Sin embargo, la historia depara sorpresas. Cuando los dos castellanos llegaron a los dominios de Bayaceto, el sultán estaba en plena guerra con el señor de los mongoles y allí se encontraron, en medio de la refriega, los dos emisarios. En la batalla de Ankara (1402), el sultán cayó prisionero del emperador de los mongoles. Cuentan que Tamerlán enjauló a su enemigo y usó la jaula como escabel para reposar los pies. Quizás esto sea algo exagerado. Hay otros testimonios que cuenta que no lo trató mal, pero Bayaceto nunca se recuperó de la derrota y murió al año siguiente. Así fue como Tamerlán conoció a los dos embajadores enviados por el rey de Castilla ante un sultán ya derrotado.
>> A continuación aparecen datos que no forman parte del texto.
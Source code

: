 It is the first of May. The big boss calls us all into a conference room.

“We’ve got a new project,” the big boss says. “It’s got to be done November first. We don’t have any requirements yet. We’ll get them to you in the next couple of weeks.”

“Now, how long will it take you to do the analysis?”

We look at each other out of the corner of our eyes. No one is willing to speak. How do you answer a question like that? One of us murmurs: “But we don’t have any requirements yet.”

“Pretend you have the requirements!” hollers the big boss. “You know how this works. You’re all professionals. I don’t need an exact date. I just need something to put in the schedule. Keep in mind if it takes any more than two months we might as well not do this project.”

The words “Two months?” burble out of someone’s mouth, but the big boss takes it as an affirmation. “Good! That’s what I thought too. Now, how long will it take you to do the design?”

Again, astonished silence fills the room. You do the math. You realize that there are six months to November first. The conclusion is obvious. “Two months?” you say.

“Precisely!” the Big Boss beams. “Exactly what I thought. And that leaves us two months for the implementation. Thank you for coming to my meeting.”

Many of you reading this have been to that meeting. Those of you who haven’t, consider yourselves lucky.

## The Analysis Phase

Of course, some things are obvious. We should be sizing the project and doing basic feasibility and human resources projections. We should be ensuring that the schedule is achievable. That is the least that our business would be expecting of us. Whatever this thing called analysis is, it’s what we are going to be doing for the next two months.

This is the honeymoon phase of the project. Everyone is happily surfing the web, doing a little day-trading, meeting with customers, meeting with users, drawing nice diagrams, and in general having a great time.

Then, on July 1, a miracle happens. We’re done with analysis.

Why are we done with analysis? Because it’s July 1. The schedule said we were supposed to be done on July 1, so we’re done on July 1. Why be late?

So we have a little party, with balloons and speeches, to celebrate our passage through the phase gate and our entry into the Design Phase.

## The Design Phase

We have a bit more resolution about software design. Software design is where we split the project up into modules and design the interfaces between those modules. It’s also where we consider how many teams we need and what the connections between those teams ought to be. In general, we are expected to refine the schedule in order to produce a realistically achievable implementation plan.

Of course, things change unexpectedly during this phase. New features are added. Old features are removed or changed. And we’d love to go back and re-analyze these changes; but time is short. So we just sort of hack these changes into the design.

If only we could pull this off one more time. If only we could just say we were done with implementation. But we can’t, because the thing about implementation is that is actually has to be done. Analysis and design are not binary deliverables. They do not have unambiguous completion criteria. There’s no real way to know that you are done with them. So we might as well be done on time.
El lector debe imaginarse la magnitud y el poder del imperio timúrida. Se extendía a lo largo de más de ocho millones de kilómetros cuadrados desde Delhi hasta Moscú y desde el Tian San, en China, hasta los montes Tauro en el sur de Turquía. Guerreó contra los persas, los otomanos y la Horda de Oro. Los derrotó a todos. Ibn Jaldún, cuya familia era de Dos Hermanas (Sevilla) lo conoció entre 1400 y 1401 después del asedio de Damasco y testimonió su inteligencia y cultura. Sabía de astronomía, matemáticas e historia. Podía ser despiadado con quienes se le resistían, pero abundan los ejemplos de ciudades conquistadas en las que prosperaron el comercio y la agricultura.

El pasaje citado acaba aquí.